The Elsie Story

Our Inspiration

The creation of Elsie Genetics and it’s parent company Epigenetic Data Sciences has been inspired by many individuals. While most are family members close to the founder, Andrew Pollack, there is another woman to be recognized.

Rosalind Elsie Franklin

Among the many great scientists throughout history, Rosalind Elsie Franklin may be one you’ve never heard of. Here at Elsie Genetics, we have decided to honor her, so that her work and accomplishments are not forgotten. 

Rosalind Franklin with microscope in 1955.
Jenifer Glyn/Wikimedia Commons, CC BY-SA

Franklin was a dedicated scientist working in London in the 1950’s. During this time, she was commonly mistaken for a lab technician as women were not thought to be scientists. She was not allowed in certain on-campus dining halls as they were all male, and worked with colleagues who did not take her seriously. Despite being a woman in a male-dominated field, she led pivotal research regarding DNA and it’s structure. 

Franklin’s work led to the discovery that DNA was made up of two strands, a double helix, via the famous photograph, Photo 51.

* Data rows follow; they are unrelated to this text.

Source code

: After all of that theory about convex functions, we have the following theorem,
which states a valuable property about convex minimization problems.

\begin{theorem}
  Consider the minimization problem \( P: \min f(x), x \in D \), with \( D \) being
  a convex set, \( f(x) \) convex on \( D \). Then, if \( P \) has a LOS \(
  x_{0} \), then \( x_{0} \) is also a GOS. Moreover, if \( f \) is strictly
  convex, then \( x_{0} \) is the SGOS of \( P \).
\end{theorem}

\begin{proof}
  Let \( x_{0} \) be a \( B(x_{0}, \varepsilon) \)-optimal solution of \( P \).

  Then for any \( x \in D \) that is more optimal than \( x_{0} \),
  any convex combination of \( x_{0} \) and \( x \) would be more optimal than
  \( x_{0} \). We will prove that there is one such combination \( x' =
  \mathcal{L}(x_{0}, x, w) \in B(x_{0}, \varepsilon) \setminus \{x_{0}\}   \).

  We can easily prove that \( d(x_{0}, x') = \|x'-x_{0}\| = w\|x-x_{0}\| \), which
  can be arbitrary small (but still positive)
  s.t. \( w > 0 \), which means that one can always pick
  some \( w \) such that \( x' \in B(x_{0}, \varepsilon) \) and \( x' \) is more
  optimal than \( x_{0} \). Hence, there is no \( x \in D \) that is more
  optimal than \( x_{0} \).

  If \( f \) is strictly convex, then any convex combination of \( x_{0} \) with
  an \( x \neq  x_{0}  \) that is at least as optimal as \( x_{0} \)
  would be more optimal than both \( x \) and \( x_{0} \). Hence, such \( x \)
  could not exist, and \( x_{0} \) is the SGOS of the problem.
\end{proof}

Franklin’s work is surrounded by much controversy, as two scientists, James Watson and Francis Crick, beat her to publication after Maurice Wilkins showed them Photo 51 without her knowledge. A few years later, Franklin would pass away at age 37 from ovarian cancer, and Watson, Crick, and Wilkins would go on to receive a Nobel Prize for the double-helix model. 

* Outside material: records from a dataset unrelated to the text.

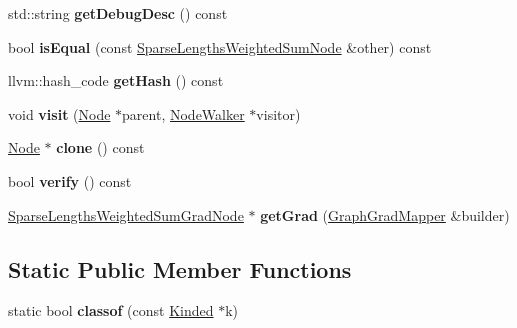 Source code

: \begin{DoxyCompactItemize}
std\+::string {\bfseries get\+Debug\+Desc} () const
\item 
\mbox{\label{classglow_1_1_sparse_lengths_weighted_sum_node_a6a3169aeafd0a72f4e3183a6894499b6}} 
bool {\bfseries is\+Equal} (const \hyperlink{classglow_1_1_sparse_lengths_weighted_sum_node}{Sparse\+Lengths\+Weighted\+Sum\+Node} \&other) const
\item 
\mbox{\label{classglow_1_1_sparse_lengths_weighted_sum_node_a54211ff407d80cf0be56092098af7f91}} 
llvm\+::hash\+\_\+code {\bfseries get\+Hash} () const
\item 
\mbox{\label{classglow_1_1_sparse_lengths_weighted_sum_node_a3d5983e3ef11deb31adcc2df4e14ec7c}} 
void {\bfseries visit} (\hyperlink{classglow_1_1_node}{Node} $\ast$parent, \hyperlink{classglow_1_1_node_walker}{Node\+Walker} $\ast$visitor)
\item 
\mbox{\label{classglow_1_1_sparse_lengths_weighted_sum_node_a15f9de7e7a0788041fcc7872b25b8a7a}} 
\hyperlink{classglow_1_1_node}{Node} $\ast$ {\bfseries clone} () const
\item 
\mbox{\label{classglow_1_1_sparse_lengths_weighted_sum_node_ae76ae3ea2bffa53689aa17dfcbc7949e}} 
bool {\bfseries verify} () const
\item 
\mbox{\label{classglow_1_1_sparse_lengths_weighted_sum_node_a5c877294fde9ab1c5fed0ae4366d8bb1}} 
\hyperlink{classglow_1_1_sparse_lengths_weighted_sum_grad_node}{Sparse\+Lengths\+Weighted\+Sum\+Grad\+Node} $\ast$ {\bfseries get\+Grad} (\hyperlink{classglow_1_1_graph_grad_mapper}{Graph\+Grad\+Mapper} \&builder)
\end{DoxyCompactItemize}
\subsection*{Static Public Member Functions}
\begin{DoxyCompactItemize}
\item 
\mbox{\label{classglow_1_1_sparse_lengths_weighted_sum_node_af35cd828a48dfa7baeaac1d29a146b83}} 
static bool {\bfseries classof} (const \hyperlink{classglow_1_1_kinded}{Kinded} $\ast$k)
\end{DoxyCompactItemize}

Having passed away at such a young age, Franklin was not able to see the impact of her work and research.  When you search “who discovered DNA” you will undoubtedly see Watson and Crick pop up on your screen. However, The Elsie Genetics’ team wants her name and accomplishments to be honored. 

Photo 51, showing x-ray diffraction pattern of DNA

At Elsie, we strive to help those suffering from cancer and other diseases. Rosalind Elsie Franklin’s work has led to a greater understanding of DNA, a huge component to our research, and life-changing research around the world. It is an honor for us to dedicate this division of EDS to her.